2. Nisto consiste a fé. Nisto consiste a vida cristã. Nisto se resume toda a espiritualidade, toda a ação, todas as palavras, toda a Boa Nova evangélica: Deus ama-nos de tal modo que, em Jesus de Nazaré, nos abriu as portas da Sua intimidade e, apesar do nosso pecado, nos convida a permanecer, a perseverar nessa intimidade. Ou, dito com outras palavras, desta vez de S. João: nisto consiste o “nascer de Deus” a que todo o ser humano é chamado.

É por isso também que S. João pode afirmar o que escutávamos na II leitura: “Esta é a vitória que vence o mundo: a nossa fé”.

Ser o “senhor do mundo” é um sonho que, de tempos a tempos, regressa às mentes de um ou outro mais poderoso. De Alexandre Magno a Estaline, de Napoleão Bonaparte a Hitler, e de tantos outros, detentores de poder ou que imaginaram sê-lo – mesmo aqueles cujos nomes ignoramos e que nunca figuraram nos livros de história: no fundo, o pecado faz com que, em cada um de nós, exista um “pequeno ditador”, que se deseja sobrepor aos demais, e que, se tivesse condições para sujeitar o mundo inteiro, não hesitaria em fazê-lo…

Mas o Senhor Jesus diz-nos que não são as armas; que não é o poder político ou tecnológico; que não é o domínio psicológico ou das riquezas materiais e, muito menos a notoriedade diante de todos, a possuírem a última palavra acerca do mundo, da história e de cada ser humano.

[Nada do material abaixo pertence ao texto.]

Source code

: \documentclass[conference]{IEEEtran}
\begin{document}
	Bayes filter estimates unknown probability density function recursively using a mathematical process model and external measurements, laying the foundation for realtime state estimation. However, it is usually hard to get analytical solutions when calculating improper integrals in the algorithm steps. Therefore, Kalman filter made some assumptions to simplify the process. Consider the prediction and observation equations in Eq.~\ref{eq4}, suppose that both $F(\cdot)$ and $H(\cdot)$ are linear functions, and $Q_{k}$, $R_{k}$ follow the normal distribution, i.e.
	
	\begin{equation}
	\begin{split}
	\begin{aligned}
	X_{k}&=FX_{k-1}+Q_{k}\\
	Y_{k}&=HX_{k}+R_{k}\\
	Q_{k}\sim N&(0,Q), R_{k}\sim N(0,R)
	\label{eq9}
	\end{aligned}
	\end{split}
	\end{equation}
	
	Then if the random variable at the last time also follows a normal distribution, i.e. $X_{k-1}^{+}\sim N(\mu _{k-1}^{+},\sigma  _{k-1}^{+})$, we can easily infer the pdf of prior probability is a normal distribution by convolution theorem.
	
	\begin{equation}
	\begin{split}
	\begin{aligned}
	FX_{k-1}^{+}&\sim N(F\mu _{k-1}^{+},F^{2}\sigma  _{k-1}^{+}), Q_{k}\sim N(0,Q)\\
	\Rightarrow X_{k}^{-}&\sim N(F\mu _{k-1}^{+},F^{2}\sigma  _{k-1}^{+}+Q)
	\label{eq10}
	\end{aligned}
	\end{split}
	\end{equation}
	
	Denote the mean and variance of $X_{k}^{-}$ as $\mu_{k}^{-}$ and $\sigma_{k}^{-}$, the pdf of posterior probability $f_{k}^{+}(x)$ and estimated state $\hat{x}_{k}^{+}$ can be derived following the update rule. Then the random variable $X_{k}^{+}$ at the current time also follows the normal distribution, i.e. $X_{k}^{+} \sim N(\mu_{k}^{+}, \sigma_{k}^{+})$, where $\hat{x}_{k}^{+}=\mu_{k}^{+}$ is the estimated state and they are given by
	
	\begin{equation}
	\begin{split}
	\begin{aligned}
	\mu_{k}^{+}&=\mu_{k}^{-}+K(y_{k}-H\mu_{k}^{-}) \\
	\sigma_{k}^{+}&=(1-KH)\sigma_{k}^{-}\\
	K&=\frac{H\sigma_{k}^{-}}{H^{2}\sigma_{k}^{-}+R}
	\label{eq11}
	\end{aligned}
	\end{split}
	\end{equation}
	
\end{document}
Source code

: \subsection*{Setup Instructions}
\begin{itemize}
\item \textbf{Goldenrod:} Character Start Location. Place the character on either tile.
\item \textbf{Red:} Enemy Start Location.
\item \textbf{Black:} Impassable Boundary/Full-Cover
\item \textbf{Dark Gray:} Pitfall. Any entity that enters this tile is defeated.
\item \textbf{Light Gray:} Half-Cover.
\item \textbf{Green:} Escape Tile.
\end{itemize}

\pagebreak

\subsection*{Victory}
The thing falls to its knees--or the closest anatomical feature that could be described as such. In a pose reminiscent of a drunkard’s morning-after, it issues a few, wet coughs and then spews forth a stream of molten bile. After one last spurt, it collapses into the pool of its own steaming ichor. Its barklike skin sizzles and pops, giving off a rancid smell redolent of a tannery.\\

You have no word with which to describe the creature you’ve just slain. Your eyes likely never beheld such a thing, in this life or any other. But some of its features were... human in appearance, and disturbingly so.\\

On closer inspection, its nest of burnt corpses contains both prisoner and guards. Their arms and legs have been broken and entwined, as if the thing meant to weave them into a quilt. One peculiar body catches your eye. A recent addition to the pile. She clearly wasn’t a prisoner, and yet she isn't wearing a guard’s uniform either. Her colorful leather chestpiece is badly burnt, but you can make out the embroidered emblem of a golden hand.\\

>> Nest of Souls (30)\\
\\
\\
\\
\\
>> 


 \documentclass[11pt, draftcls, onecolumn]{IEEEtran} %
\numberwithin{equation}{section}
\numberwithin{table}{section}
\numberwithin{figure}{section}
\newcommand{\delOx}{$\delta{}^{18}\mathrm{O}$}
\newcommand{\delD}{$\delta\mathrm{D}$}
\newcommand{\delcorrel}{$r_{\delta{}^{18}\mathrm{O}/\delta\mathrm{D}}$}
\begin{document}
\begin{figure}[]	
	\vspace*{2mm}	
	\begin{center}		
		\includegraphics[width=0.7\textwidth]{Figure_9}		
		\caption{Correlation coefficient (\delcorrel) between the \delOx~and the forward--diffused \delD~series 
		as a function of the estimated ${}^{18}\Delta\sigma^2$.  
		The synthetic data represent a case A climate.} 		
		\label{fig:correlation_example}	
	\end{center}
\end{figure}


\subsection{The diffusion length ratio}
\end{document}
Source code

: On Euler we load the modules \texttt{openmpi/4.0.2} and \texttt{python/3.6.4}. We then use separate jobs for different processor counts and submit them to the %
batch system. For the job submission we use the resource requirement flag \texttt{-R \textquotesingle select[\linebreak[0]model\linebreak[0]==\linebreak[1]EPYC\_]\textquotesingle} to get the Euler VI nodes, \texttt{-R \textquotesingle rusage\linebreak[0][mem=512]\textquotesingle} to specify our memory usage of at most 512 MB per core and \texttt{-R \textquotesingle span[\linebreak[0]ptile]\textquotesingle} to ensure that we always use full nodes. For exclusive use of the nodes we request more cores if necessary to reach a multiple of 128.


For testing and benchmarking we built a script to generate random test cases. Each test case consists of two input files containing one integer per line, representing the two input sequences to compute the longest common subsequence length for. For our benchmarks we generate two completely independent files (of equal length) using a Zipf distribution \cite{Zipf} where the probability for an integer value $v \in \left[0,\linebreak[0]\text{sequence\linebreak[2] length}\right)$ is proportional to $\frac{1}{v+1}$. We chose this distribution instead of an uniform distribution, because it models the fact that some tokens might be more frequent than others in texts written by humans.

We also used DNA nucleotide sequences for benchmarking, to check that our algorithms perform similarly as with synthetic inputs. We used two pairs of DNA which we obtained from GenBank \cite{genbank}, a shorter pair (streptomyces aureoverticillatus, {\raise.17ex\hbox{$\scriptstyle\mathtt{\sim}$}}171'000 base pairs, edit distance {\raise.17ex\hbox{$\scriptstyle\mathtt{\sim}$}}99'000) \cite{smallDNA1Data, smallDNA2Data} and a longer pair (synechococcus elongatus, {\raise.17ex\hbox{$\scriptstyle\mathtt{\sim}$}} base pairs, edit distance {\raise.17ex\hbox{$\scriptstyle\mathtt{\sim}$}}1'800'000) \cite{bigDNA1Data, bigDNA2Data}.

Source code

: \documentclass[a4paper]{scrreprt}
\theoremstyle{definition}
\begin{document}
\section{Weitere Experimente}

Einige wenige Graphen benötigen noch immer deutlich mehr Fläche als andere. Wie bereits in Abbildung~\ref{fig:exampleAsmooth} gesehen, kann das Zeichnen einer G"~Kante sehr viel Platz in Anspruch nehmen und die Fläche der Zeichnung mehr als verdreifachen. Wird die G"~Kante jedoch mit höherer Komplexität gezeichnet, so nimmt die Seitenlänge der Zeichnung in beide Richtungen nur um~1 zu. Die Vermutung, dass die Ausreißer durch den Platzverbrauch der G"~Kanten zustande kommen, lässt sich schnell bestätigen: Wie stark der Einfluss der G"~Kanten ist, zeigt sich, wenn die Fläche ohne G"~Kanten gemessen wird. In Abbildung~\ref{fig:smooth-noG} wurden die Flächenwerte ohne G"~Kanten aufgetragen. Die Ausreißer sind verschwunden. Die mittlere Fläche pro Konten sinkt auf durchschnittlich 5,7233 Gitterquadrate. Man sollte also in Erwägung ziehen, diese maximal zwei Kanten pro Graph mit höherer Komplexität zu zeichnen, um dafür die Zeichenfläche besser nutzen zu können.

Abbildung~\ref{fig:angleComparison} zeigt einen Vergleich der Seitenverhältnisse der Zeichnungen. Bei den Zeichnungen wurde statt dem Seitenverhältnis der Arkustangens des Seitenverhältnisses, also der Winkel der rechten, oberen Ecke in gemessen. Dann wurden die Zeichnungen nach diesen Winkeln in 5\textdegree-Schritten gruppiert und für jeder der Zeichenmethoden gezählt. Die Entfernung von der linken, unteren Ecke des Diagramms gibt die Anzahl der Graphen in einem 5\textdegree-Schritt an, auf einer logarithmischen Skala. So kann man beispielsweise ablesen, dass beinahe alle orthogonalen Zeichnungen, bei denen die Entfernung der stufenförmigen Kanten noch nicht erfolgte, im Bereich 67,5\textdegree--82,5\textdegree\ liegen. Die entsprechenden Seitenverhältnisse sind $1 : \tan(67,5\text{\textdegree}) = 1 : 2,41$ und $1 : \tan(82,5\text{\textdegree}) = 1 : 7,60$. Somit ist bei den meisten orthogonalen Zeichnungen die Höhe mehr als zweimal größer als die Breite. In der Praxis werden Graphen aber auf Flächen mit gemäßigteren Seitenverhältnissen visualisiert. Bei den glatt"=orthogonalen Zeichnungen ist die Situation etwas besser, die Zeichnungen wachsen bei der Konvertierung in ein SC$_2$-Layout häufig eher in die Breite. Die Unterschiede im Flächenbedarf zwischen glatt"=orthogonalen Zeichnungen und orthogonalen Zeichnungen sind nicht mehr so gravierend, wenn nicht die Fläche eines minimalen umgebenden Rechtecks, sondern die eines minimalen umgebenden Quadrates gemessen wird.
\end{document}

Os homens poderão destruir; poderão dominar por algum tempo; poderão, por alguns dias ou anos, sujeitar os demais ao seu jugo. Mas não será a sua palavra de ódio, de domínio ou de vingança, a última a ser pronunciada sobre a história e sobre cada ser humano.

A última palavra – diante da qual um coração cheio de ódio não deixará de sentir a justiça do amor – a última palavra, dizia, será sempre aquela pronunciada pelo coração de Deus. E essa será sempre uma palavra de amor – daquele Amor que, esquecendo-se de Si mesmo, não hesitou em fazer seus os nossos pecados e a própria morte, para a todos os viver e derrotar no madeiro da cruz.

 

3. No já longínquo 1917, quando se faziam escutar pelo mundo os sons da guerra e da discórdia, a mensagem de conversão que a Senhora de Fátima, aqui na Cova da Iria, nos veio trazer, outra não é senão essa. O triunfo não pertence ao homem mas a Deus, ao Seu coração amoroso. E, para isso, o próprio Deus conta connosco, tal como contou com a vida e a entrega total daquelas três pobres crianças.

Não nos pede a Senhora, a nós que aqui estamos, como outrora aos pequenos pastorinhos, que nos convertamos a coisas, a regras, a normas. Pede, tão-somente, que nos convertamos a Deus e ao Seu amor. Pede-nos que deixemos que Ele reine no nosso coração: que deixemos os nossos caminhos, para fazermos nossos os seus caminhos; que deixemos os nossos pensamentos, para os deixarmos elevar e transformar pelos seus; que deixemos os jugos que os homens nos querem impor, de um modo claro ou sub-reptício, para nos deixarmos conquistar por Ele, “manso e humilde de coração”.

Só nele e com Ele encontrará o mundo justiça e paz. Só nele e apenas nele, encontraremos o verdadeiro descanso para as nossas almas.